The openness in Confluence, i.e., the visibility of people in the system along with their documents and work results is highly desirable and extremely helpful to the company as well. When it comes to customers, suppliers, partners, applicants, and alumni, however, a nasty mix quickly emerges that’s detrimental to your business and may be illegal. In any case, it’s something you certainly don’t want. 

Just imagine if one of your suppliers established contact with your customers – facilitated and enabled by your extranet (see “An Extranet for Customers, Partners, And Suppliers”). And it turns out that it would be both practical and cheaper for them to simply shut you out as a trading partner. Suddenly, your extranet is damaging your own business. This is in no way a desirable goal. 

If you want to have groups on your extranet that aren’t allowed to communicate with one another, you need to create separate areas. And this is what the Space Privacy add-on is for. It enables you to offer each customer and partner a separate area where you can interact with them. In addition, you can then create spaces that people from different areas can access together – similar to our customer community. 

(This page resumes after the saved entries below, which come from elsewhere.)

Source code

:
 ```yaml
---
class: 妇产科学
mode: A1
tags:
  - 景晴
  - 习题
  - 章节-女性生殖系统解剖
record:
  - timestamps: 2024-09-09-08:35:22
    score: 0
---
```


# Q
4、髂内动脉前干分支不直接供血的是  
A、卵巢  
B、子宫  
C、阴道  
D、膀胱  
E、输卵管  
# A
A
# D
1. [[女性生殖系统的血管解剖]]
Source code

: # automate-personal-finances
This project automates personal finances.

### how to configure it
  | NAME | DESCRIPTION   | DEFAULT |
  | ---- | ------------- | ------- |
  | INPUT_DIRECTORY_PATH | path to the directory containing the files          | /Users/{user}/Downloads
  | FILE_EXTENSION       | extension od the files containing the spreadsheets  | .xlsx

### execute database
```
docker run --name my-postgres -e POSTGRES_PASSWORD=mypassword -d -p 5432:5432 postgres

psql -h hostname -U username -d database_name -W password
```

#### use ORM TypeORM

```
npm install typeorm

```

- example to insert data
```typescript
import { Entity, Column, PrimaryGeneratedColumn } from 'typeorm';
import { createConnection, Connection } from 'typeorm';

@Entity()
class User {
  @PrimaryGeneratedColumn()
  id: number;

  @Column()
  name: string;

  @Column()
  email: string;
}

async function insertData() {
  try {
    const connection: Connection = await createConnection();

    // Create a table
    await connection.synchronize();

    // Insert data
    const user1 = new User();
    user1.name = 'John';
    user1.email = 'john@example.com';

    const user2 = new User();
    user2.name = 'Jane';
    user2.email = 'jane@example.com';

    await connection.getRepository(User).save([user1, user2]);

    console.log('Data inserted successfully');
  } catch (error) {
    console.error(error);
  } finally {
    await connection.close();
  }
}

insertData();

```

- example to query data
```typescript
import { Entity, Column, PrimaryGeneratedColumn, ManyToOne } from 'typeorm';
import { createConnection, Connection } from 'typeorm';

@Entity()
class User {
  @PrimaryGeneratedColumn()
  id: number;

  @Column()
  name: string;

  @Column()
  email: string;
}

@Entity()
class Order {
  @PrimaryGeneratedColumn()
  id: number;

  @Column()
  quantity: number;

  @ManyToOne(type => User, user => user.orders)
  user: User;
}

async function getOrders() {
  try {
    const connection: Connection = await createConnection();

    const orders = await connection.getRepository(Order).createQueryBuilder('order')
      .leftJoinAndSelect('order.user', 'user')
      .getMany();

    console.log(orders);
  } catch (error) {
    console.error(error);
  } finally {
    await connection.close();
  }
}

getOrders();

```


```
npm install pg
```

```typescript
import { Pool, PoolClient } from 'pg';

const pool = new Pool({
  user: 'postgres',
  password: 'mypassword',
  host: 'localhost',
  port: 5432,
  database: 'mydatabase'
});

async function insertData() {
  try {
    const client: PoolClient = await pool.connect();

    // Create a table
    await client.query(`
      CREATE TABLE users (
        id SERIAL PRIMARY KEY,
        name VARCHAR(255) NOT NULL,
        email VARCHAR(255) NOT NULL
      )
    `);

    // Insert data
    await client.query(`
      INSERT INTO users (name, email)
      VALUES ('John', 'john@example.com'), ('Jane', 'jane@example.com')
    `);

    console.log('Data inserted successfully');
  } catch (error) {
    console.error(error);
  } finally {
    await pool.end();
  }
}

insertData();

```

We have communities like these for customers, partners, applicants, and alumni – three different communities in which you can exchange ideas and establish direct contact. You can view other members’ profiles, including their phone numbers and email addresses, and post messages on the platform — the same way you would on a discussion forum. We do this using integrated microblogs. 

Here’s an example of a post from our partner community: 

Returning  briefly to the question of project references, we recommend to interested parties and customers that they use these communities to identify precisely the people who are willing to exchange information and those who meet the desired criteria. Interested parties we deal with often want to speak to those responsible for the intranet at companies in the same industry. These people can be quickly and easily filtered in the communities and then addressed directly. 

This direct, unfiltered contact creates a great deal of authenticity. However, you’ll have to ask yourself whether your organization’s business model allows for this. 

At our company, all our prices are public, and they apply to all customers equally. This is why we’re not afraid of customers potentially comparing prices. However, if you’ve adopted a yield pricing model instead, where the conditions differ based on need and urgency, direct contacts and communities may not be advisable. 

Another factor that you shouldn’t underestimate is the need to activate the target groups in the communities. Participation is anything but a matter of course, and user activation is as difficult a nut to crack as creating an intranet itself. Don’t assume that a customer community with the right technology base will function on its own. Communication and active support are at least as important.